Friday, January 24, 2014

WALLS and Buildings

A wall is a barrier system, used for dividing or enclosing a space, usually in a position that is perpendicular to the gravity, but not necessarily. A wall can also be defined as a planner structure, generally vertical, with a proportionately narrow thickness in comparison to its height and length. A wall is required to resist besides its own weight -the self load, the dead load of super structures, and live loads of people and their objects. In addition to these loads a wall is required to transmit lateral forces from arches, vaults, and side pressures like wind, vibrations and earthquakes. Loads are transmitted along its section and often across the section of the wall. However, beyond the gravitational zone, in outer space structures, super imposed loads on the ‘wall’ are converted into stresses and ultimately in some form of kinetic energy, so an equilibrium must to be maintained. Loads on walls primarily occur as super imposed loads, and as reactions from the supporting elements. Loads are concentrated at a point, or distributed. Concentrated loads induce local stresses and failures, and under excessive distributed loads the wall fails locally at its weakest section or gets crushed or deformed wholly depending on the homogeneity.

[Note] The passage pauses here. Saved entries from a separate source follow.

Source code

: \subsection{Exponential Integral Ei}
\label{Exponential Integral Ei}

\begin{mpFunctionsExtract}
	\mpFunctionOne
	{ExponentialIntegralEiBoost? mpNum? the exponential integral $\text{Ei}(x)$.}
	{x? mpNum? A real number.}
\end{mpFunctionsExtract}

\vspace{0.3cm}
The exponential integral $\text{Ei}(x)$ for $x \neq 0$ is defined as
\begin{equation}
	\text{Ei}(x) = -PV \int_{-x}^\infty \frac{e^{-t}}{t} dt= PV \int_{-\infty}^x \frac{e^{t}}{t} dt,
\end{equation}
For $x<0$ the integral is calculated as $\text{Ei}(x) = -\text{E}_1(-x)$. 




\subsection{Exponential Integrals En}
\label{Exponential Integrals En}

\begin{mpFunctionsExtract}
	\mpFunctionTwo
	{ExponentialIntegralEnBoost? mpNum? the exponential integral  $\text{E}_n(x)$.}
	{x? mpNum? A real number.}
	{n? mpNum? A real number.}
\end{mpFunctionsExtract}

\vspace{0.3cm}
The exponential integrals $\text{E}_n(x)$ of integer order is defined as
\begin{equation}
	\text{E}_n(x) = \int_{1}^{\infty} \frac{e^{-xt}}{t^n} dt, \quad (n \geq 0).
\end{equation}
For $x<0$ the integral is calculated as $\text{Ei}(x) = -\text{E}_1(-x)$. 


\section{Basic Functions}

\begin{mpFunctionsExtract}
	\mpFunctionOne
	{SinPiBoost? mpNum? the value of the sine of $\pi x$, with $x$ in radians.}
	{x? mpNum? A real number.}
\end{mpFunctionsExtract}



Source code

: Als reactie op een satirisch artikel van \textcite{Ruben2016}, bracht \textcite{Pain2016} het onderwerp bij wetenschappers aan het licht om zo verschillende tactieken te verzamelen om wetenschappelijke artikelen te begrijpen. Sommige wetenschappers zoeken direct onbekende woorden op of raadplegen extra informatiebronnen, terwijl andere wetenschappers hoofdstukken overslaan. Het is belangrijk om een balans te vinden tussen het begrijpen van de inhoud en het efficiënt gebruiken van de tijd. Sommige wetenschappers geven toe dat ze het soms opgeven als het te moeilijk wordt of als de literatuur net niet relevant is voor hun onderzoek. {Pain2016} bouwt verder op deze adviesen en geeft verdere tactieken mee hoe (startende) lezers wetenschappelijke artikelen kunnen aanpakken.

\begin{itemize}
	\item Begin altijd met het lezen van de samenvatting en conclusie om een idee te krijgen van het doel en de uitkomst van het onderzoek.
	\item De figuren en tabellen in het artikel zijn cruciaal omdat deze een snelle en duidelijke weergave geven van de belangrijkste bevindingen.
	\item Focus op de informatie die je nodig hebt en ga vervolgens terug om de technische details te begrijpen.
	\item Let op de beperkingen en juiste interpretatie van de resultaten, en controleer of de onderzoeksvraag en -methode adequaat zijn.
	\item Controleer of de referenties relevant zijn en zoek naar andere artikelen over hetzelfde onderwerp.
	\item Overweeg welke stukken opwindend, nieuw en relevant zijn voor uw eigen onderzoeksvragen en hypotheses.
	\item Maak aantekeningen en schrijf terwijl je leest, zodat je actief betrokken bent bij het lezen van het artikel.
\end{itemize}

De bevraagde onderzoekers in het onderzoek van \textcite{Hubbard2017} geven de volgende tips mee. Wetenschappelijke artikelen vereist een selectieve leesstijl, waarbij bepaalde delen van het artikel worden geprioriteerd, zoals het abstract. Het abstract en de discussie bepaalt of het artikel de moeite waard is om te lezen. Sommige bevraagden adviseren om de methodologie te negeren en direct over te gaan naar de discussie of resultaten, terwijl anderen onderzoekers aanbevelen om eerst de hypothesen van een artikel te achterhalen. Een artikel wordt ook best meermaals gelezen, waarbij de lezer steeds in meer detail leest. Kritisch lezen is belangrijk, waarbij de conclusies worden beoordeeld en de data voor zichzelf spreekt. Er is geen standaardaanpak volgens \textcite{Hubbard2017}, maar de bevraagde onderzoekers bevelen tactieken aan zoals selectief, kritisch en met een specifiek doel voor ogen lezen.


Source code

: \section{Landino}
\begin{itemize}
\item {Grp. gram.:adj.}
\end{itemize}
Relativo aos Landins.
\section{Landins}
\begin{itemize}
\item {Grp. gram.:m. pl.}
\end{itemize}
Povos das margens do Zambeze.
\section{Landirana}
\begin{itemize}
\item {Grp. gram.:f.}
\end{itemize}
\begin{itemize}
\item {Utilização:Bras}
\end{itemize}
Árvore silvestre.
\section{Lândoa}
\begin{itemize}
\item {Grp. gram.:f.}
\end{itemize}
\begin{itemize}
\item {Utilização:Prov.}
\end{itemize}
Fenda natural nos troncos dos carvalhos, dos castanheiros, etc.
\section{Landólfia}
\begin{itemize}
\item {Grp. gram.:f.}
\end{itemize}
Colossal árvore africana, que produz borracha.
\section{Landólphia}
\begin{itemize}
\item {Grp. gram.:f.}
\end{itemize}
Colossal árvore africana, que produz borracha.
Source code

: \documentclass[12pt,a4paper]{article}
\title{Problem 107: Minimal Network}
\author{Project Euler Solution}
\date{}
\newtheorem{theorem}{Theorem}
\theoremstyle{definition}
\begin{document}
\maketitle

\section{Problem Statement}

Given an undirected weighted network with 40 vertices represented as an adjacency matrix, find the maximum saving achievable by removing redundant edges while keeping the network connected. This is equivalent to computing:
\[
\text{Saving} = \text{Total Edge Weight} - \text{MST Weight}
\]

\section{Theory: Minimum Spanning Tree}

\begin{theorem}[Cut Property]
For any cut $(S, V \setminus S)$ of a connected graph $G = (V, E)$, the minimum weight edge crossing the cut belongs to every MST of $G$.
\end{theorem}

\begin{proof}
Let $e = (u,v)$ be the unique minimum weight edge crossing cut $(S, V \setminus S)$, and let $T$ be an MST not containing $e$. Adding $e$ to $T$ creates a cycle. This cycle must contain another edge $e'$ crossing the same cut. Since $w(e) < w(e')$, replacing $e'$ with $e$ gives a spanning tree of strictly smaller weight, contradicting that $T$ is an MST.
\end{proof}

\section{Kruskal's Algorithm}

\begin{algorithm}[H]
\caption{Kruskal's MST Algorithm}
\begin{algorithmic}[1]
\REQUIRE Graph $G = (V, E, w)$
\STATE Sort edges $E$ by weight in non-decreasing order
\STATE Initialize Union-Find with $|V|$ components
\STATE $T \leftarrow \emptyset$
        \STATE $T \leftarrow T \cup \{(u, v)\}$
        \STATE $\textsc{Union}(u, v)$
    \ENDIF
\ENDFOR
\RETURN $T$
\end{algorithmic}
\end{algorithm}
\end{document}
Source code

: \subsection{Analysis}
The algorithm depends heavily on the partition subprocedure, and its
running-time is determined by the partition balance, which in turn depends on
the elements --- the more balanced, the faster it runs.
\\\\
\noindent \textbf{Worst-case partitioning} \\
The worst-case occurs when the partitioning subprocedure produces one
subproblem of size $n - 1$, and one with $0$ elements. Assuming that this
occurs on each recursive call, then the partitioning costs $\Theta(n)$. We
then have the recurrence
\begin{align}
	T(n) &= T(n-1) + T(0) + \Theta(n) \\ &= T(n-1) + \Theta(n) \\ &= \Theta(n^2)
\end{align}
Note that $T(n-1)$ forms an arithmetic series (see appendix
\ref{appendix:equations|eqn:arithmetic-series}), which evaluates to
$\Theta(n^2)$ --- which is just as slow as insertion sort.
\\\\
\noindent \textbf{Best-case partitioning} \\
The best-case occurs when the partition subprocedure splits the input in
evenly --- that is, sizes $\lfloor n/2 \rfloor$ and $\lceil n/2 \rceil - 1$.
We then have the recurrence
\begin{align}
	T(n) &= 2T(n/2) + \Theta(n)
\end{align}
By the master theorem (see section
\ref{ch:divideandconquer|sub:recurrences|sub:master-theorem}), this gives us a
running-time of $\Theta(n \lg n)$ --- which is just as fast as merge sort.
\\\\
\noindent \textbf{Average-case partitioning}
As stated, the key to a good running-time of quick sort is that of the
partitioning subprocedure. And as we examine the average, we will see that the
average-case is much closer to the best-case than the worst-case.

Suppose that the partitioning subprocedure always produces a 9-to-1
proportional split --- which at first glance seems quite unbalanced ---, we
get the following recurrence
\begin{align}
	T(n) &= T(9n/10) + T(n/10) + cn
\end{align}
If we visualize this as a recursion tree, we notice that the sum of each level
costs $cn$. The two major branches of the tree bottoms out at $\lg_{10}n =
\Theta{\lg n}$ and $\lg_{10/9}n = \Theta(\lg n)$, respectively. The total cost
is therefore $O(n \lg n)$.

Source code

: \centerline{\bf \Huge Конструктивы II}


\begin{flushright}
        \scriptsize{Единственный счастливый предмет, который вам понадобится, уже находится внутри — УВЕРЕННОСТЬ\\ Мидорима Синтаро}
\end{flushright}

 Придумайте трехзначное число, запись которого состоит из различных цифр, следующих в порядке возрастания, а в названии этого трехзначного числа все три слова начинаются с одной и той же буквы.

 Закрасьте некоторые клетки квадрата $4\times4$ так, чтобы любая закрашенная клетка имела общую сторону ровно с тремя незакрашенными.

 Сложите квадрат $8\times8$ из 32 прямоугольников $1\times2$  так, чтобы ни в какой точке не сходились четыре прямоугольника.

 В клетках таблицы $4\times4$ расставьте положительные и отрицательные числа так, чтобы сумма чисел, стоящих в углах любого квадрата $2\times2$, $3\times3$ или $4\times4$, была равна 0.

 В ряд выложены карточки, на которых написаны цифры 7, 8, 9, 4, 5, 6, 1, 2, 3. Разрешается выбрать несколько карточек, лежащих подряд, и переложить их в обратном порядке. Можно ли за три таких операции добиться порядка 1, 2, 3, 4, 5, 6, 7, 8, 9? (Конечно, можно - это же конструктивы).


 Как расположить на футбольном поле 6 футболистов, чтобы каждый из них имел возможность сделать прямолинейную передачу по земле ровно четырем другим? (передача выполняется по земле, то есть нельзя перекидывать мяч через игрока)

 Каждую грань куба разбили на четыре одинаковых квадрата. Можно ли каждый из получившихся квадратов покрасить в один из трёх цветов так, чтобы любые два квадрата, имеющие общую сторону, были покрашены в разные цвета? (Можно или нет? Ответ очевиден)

Wall loads ultimately accumulate at a point within the section that is closest to the earth. (often requiring heavier bearing area) and are transmitted ultimately to another structural member or base (foundation).

When a wall has width equal to or less than its length, it becomes a column and loses its meaning. Moreover, a wall that has a height equal or less than its width, remains an infill course or layer only. Walls without any external down bearing loads are called partition walls.

A wall, due to its mass, specific gravity, constitution, shape, size, extent, position, surroundings, is capable of absorbing, reflecting, refracting the incident energy like heat, light, sound, vibration etc.

Walls also carry loads as side thrusts across the section. Such loads include wind and sound (sonar) pressures, retained liquids or gases, pressures caused by a mass of loose particles such as grains, sand, soil etc., air displacement pressures of blasts, eddy currents, tides, waves, etc. Additional depth throughout or intermittent supports are required in such walls along the length and height.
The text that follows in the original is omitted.